(Document images with source code)

******************************

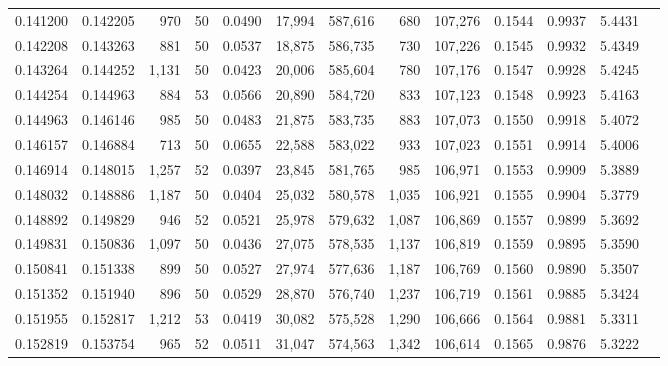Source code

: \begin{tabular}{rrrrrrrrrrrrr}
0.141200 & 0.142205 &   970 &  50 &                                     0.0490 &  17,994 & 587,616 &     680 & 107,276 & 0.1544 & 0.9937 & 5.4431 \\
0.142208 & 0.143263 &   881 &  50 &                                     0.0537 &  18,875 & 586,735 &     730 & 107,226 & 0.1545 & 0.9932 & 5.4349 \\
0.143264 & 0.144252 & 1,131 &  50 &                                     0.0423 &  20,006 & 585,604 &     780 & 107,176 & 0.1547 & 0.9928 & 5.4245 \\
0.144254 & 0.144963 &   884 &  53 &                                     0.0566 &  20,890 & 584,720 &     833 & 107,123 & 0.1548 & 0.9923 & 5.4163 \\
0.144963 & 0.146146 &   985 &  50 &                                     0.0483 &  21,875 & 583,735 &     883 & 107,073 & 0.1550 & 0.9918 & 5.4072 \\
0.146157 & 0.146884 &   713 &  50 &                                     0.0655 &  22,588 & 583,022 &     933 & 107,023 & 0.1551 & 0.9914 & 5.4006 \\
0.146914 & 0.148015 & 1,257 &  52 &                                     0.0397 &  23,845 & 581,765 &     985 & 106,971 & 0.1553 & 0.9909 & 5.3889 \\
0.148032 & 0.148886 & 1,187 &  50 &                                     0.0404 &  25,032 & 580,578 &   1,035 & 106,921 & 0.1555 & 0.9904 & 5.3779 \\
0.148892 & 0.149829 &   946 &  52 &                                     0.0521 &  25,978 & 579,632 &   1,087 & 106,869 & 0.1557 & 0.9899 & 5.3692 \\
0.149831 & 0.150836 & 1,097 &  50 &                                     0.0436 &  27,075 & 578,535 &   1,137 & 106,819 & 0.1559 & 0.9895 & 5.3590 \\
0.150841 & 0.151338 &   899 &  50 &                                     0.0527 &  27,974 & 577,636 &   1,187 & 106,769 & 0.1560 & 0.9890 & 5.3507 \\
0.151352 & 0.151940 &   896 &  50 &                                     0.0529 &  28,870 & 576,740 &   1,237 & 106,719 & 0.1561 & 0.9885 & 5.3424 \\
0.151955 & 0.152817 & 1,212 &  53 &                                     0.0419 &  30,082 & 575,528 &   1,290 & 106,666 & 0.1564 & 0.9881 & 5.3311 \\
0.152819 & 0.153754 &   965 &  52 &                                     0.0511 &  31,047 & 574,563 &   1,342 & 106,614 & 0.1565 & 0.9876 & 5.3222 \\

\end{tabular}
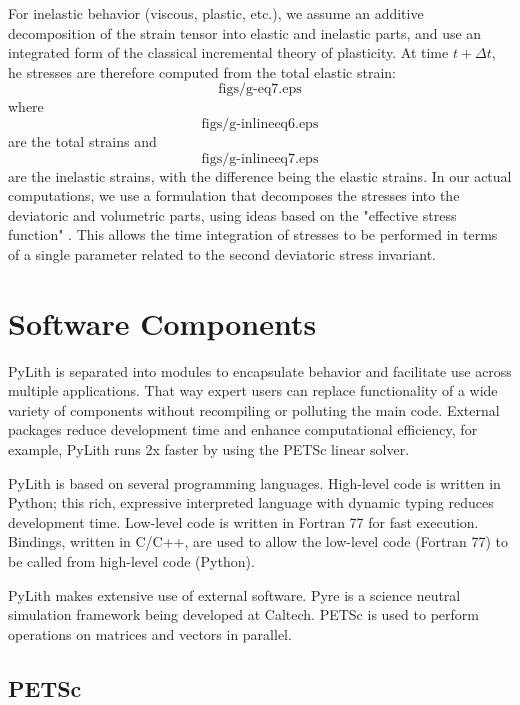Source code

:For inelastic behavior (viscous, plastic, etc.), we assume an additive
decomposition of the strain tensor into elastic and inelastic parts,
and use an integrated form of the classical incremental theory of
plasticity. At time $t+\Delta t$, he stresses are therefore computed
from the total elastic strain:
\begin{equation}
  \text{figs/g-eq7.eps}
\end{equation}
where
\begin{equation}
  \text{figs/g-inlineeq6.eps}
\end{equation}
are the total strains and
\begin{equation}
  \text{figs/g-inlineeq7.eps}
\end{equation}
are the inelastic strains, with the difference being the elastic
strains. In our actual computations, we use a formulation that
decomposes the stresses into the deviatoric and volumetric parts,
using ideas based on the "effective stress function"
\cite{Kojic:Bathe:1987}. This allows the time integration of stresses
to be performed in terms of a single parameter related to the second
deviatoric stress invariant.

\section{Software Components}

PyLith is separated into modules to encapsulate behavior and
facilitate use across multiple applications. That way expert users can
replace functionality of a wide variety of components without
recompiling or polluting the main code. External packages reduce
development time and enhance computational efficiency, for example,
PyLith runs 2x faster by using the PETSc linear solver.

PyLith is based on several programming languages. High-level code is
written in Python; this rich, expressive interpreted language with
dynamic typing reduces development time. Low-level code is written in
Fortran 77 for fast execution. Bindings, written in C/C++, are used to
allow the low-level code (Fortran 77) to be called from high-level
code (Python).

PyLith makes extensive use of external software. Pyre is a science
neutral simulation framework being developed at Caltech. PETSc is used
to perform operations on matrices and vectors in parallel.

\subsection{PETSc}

******************************

## The task
Exactly as they stand, retype all the entries, but omit the pictures.

## Task output
Source code

: \begin{tabular}{rrrrrrrrrrrrr}
0.141200 & 0.142205 &   970 &  50 &                                     0.0490 &  17,994 & 587,616 &     680 & 107,276 & 0.1544 & 0.9937 & 5.4431 \\
0.142208 & 0.143263 &   881 &  50 &                                     0.0537 &  18,875 & 586,735 &     730 & 107,226 & 0.1545 & 0.9932 & 5.4349 \\
0.143264 & 0.144252 & 1,131 &  50 &                                     0.0423 &  20,006 & 585,604 &     780 & 107,176 & 0.1547 & 0.9928 & 5.4245 \\
0.144254 & 0.144963 &   884 &  53 &                                     0.0566 &  20,890 & 584,720 &     833 & 107,123 & 0.1548 & 0.9923 & 5.4163 \\
0.144963 & 0.146146 &   985 &  50 &                                     0.0483 &  21,875 & 583,735 &     883 & 107,073 & 0.1550 & 0.9918 & 5.4072 \\
0.146157 & 0.146884 &   713 &  50 &                                     0.0655 &  22,588 & 583,022 &     933 & 107,023 & 0.1551 & 0.9914 & 5.4006 \\
0.146914 & 0.148015 & 1,257 &  52 &                                     0.0397 &  23,845 & 581,765 &     985 & 106,971 & 0.1553 & 0.9909 & 5.3889 \\
0.148032 & 0.148886 & 1,187 &  50 &                                     0.0404 &  25,032 & 580,578 &   1,035 & 106,921 & 0.1555 & 0.9904 & 5.3779 \\
0.148892 & 0.149829 &   946 &  52 &                                     0.0521 &  25,978 & 579,632 &   1,087 & 106,869 & 0.1557 & 0.9899 & 5.3692 \\
0.149831 & 0.150836 & 1,097 &  50 &                                     0.0436 &  27,075 & 578,535 &   1,137 & 106,819 & 0.1559 & 0.9895 & 5.3590 \\
0.150841 & 0.151338 &   899 &  50 &                                     0.0527 &  27,974 & 577,636 &   1,187 & 106,769 & 0.1560 & 0.9890 & 5.3507 \\
0.151352 & 0.151940 &   896 &  50 &                                     0.0529 &  28,870 & 576,740 &   1,237 & 106,719 & 0.1561 & 0.9885 & 5.3424 \\
0.151955 & 0.152817 & 1,212 &  53 &                                     0.0419 &  30,082 & 575,528 &   1,290 & 106,666 & 0.1564 & 0.9881 & 5.3311 \\
0.152819 & 0.153754 &   965 &  52 &                                     0.0511 &  31,047 & 574,563 &   1,342 & 106,614 & 0.1565 & 0.9876 & 5.3222 \\

\end{tabular}
Source code

:For inelastic behavior (viscous, plastic, etc.), we assume an additive
decomposition of the strain tensor into elastic and inelastic parts,
and use an integrated form of the classical incremental theory of
plasticity. At time $t+\Delta t$, he stresses are therefore computed
from the total elastic strain:
\begin{equation}
  \text{figs/g-eq7.eps}
\end{equation}
where
\begin{equation}
  \text{figs/g-inlineeq6.eps}
\end{equation}
are the total strains and
\begin{equation}
  \text{figs/g-inlineeq7.eps}
\end{equation}
are the inelastic strains, with the difference being the elastic
strains. In our actual computations, we use a formulation that
decomposes the stresses into the deviatoric and volumetric parts,
using ideas based on the "effective stress function"
\cite{Kojic:Bathe:1987}. This allows the time integration of stresses
to be performed in terms of a single parameter related to the second
deviatoric stress invariant.

\section{Software Components}

PyLith is separated into modules to encapsulate behavior and
facilitate use across multiple applications. That way expert users can
replace functionality of a wide variety of components without
recompiling or polluting the main code. External packages reduce
development time and enhance computational efficiency, for example,
PyLith runs 2x faster by using the PETSc linear solver.

PyLith is based on several programming languages. High-level code is
written in Python; this rich, expressive interpreted language with
dynamic typing reduces development time. Low-level code is written in
Fortran 77 for fast execution. Bindings, written in C/C++, are used to
allow the low-level code (Fortran 77) to be called from high-level
code (Python).

PyLith makes extensive use of external software. Pyre is a science
neutral simulation framework being developed at Caltech. PETSc is used
to perform operations on matrices and vectors in parallel.

\subsection{PETSc}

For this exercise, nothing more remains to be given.